▶ [What is needed] Within the entries below, output exactly the lines between the line containing "Education Press, 2008" and the line containing "##### 🏗️ **infra/**", inclusive, and omit any picture.

##########

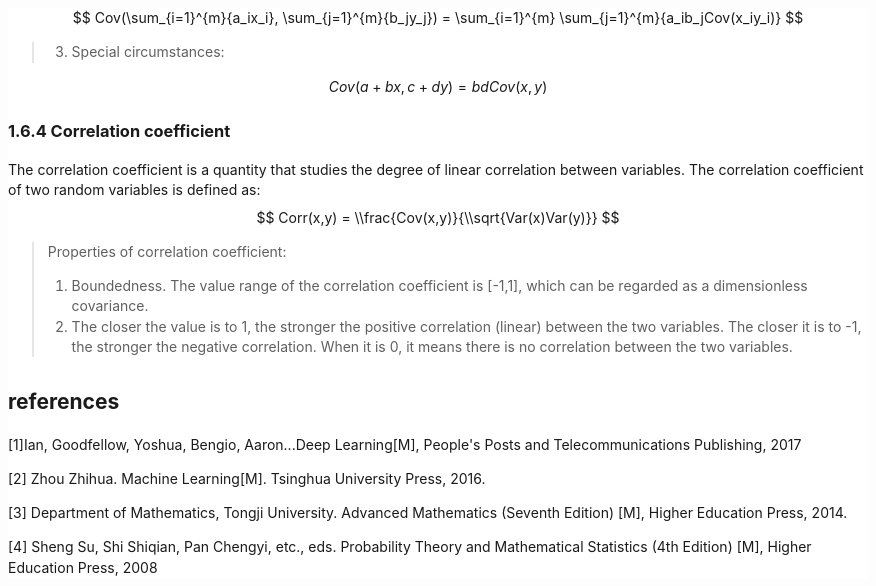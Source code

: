 $$
Cov(\sum_{i=1}^{m}{a_ix_i}, \sum_{j=1}^{m}{b_jy_j}) = \sum_{i=1}^{m} \sum_{j=1}^{m}{a_ib_jCov(x_iy_i)}
$$

> 3) Special circumstances:

$$
Cov(a+bx, c+dy) = bdCov(x, y)
$$

### 1.6.4 Correlation coefficient

The correlation coefficient is a quantity that studies the degree of linear correlation between variables. The correlation coefficient of two random variables is defined as: $$ Corr(x,y) = \\frac{Cov(x,y)}{\\sqrt{Var(x)Var(y)}} $$

> Properties of correlation coefficient:
> 1) Boundedness. The value range of the correlation coefficient is \[-1,1\], which can be regarded as a dimensionless covariance.
> 2) The closer the value is to 1, the stronger the positive correlation (linear) between the two variables. The closer it is to -1, the stronger the negative correlation. When it is 0, it means there is no correlation between the two variables.

## references

\[1\]Ian, Goodfellow, Yoshua, Bengio, Aaron...Deep Learning\[M\], People's Posts and Telecommunications Publishing, 2017

\[2\] Zhou Zhihua. Machine Learning\[M\]. Tsinghua University Press, 2016.

\[3\] Department of Mathematics, Tongji University. Advanced Mathematics (Seventh Edition) \[M\], Higher Education Press, 2014.

\[4\] Sheng Su, Shi Shiqian, Pan Chengyi, etc., eds. Probability Theory and Mathematical Statistics (4th Edition) \[M\], Higher Education Press, 2008
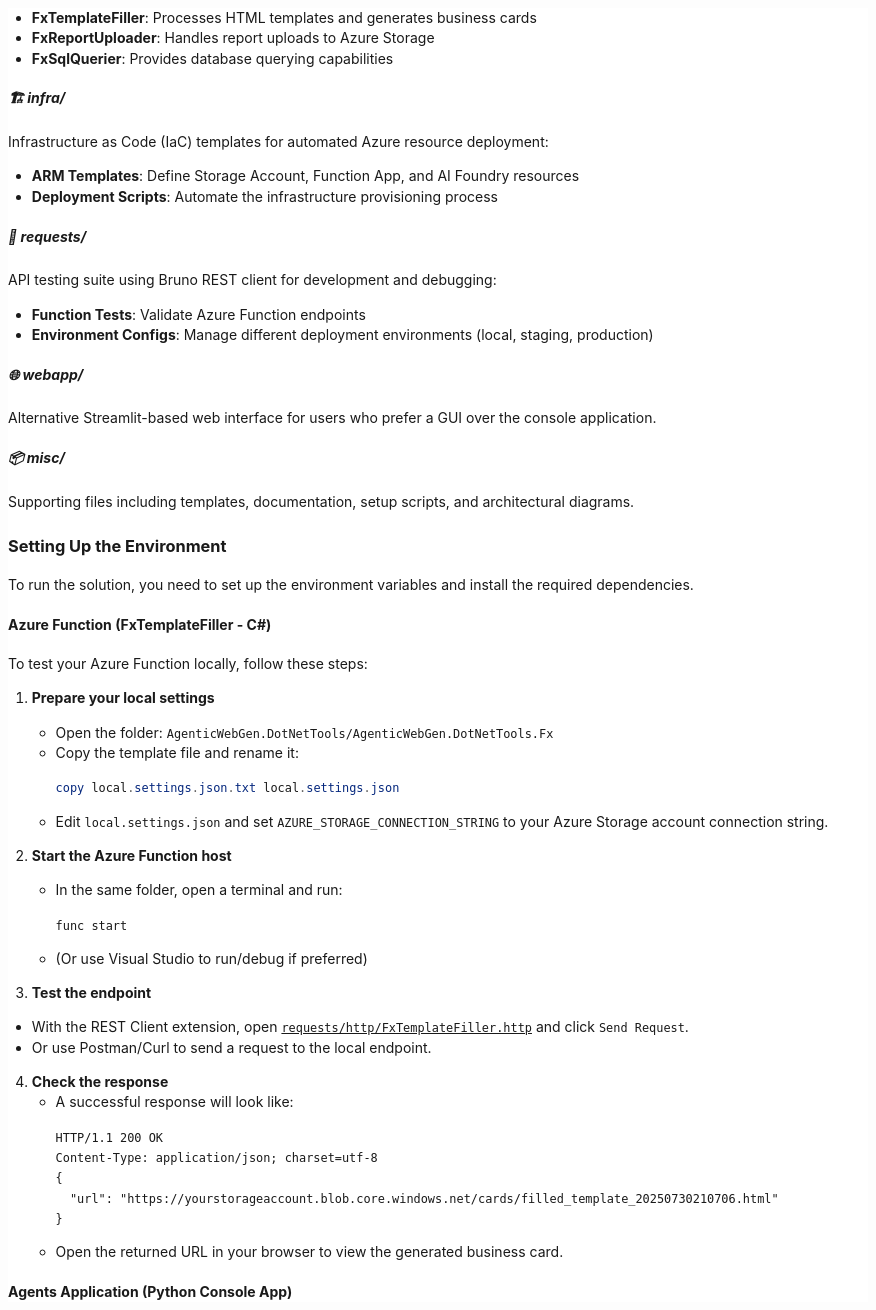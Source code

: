 - **FxTemplateFiller**: Processes HTML templates and generates business cards
- **FxReportUploader**: Handles report uploads to Azure Storage
- **FxSqlQuerier**: Provides database querying capabilities

##### 🏗️ **infra/**
Infrastructure as Code (IaC) templates for automated Azure resource deployment:

- **ARM Templates**: Define Storage Account, Function App, and AI Foundry resources
- **Deployment Scripts**: Automate the infrastructure provisioning process

##### 🔧 **requests/**
API testing suite using Bruno REST client for development and debugging:

- **Function Tests**: Validate Azure Function endpoints
- **Environment Configs**: Manage different deployment environments (local, staging, production)

##### 🌐 **webapp/**
Alternative Streamlit-based web interface for users who prefer a GUI over the console application.

##### 📦 **misc/**
Supporting files including templates, documentation, setup scripts, and architectural diagrams.

### Setting Up the Environment
To run the solution, you need to set up the environment variables and install the required dependencies.

#### Azure Function (FxTemplateFiller - C#)
To test your Azure Function locally, follow these steps:

1. **Prepare your local settings**
   - Open the folder: `AgenticWebGen.DotNetTools/AgenticWebGen.DotNetTools.Fx`
   - Copy the template file and rename it:
     ```powershell
     copy local.settings.json.txt local.settings.json
     ```
   - Edit `local.settings.json` and set `AZURE_STORAGE_CONNECTION_STRING` to your Azure Storage account connection string.

2. **Start the Azure Function host**
   - In the same folder, open a terminal and run:
     ```bash
     func start
     ```
   - (Or use Visual Studio to run/debug if preferred)

3. **Test the endpoint**
  - With the REST Client extension, open [`requests/http/FxTemplateFiller.http`](./requests/http/FxTemplateFiller.http) and click `Send Request`.
   - Or use Postman/Curl to send a request to the local endpoint.

4. **Check the response**
   - A successful response will look like:
     ```http
     HTTP/1.1 200 OK
     Content-Type: application/json; charset=utf-8
     {
       "url": "https://yourstorageaccount.blob.core.windows.net/cards/filled_template_20250730210706.html"
     }
     ```
   - Open the returned URL in your browser to view the generated business card.
#### Agents Application (Python Console App)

##########

▶ [Solved exercise]
\[4\] Sheng Su, Shi Shiqian, Pan Chengyi, etc., eds. Probability Theory and Mathematical Statistics (4th Edition) \[M\], Higher Education Press, 2008
Source code

: - **FxTemplateFiller**: Processes HTML templates and generates business cards
- **FxReportUploader**: Handles report uploads to Azure Storage
- **FxSqlQuerier**: Provides database querying capabilities

##### 🏗️ **infra/**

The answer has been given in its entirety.